Today I received a new and irritating demand at work: from now on I must apparently give my Pull Requests on Bitbucket a title that contains the issue number for the task from the project software we use ie. Linear.
It is irritating because that information is already available in the branch name: we started naming our branches with this convention some time ago. But when Bitbucket sets up a Pull Request it constructs its title not from the branch name but from the commit message of the head commit. So, this amounts to yet another GUI copy and paste chore and of course Bitbucket is not stellar with accessibility; I don’t know a site that is. Meaning more mousing and more stress for my RSI prone hands.
Even worse, I already have this chore earlier in my workflow: when pushing the branch for the first time to Bitbucket from my local repository on my development system, via Magit. Magit needs to set the upstream branch to push to, and for a reason unknown to me it doesn’t sensibly default the upstream branch name to the local name. Maybe it is because it only considers already existing remote branches as preferred candidates. So I need to do the copy and paste job at that point, even if only within Emacs.
My irritation morphed into an idea: if I could get the branch name into
the clipboard with a single UI action — ideally a keyboard shortcut —
I would then be able to paste it at both of the places where it is
needed. But there’s a hurdle: Emacs knows the branch name but it runs
on the development system, but to paste into Bitbucket I need the text
in the clipboard on my desktop (a MacBook). So I can’t simply use the
Emacs clipboard-kill-ring-save
function.
The solution is necessarily a hack, consisting of two pieces: one to
save the text into a file on the remote development system, a second one
to retrieve the file contents via ssh
and stuff it into the Mac clipboard.
The Emacs part
(defun imbr ()
"Copy current git branch to clipoard.
Needed for fucked up GUIs."
(interactive)
(let ((br (magit-get-current-branch)))
(with-temp-buffer
(insert br)
(write-file (expand-file-name "~/.magit-branch")))))
The name imbr
is sure not very descriptive, but it is easy to type.

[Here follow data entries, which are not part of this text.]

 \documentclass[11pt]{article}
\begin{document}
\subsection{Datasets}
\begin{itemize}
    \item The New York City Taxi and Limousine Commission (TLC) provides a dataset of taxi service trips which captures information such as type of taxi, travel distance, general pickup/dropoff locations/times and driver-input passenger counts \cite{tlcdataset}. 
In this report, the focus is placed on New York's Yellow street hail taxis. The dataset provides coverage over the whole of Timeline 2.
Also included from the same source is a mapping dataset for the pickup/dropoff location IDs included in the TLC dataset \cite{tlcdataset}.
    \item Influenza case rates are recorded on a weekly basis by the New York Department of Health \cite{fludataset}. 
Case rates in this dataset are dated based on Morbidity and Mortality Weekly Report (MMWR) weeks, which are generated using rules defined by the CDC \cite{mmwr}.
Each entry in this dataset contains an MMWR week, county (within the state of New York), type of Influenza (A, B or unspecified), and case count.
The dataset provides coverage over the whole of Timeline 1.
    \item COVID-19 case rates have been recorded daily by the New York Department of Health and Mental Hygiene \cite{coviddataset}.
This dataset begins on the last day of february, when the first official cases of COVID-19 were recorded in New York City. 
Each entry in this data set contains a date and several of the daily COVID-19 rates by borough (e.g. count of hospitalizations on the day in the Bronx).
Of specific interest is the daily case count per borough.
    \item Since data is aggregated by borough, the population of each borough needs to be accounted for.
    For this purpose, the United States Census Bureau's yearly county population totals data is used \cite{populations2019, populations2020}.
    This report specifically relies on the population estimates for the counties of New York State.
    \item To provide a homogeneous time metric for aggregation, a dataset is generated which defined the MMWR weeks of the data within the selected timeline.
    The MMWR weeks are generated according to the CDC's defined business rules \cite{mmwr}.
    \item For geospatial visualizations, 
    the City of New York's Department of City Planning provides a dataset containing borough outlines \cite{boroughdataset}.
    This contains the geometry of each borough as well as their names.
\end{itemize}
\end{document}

This way I don’t have to invent a new keybinding, M-x imbr
will work.
The Mac part
#! /bin/sh -Cfu
ssh devnode cat /home/itz/.magit-branch | pbcopy
Now I just had to use the Automator app on the Mac to set up a Quick Action for the script; that has the effect of adding a button on the Touch Bar, and more importantly for me, making a keybinding available in the Services part of the Preferences app.
Question
The Bitbucket way of setting Pull Request titles does not seem very natural. I think many people would prefer them to be named after the branch they come from, rather than after the commit. So, how do others cope with this? Have I missed some setting in Bitbucket to change this behavior?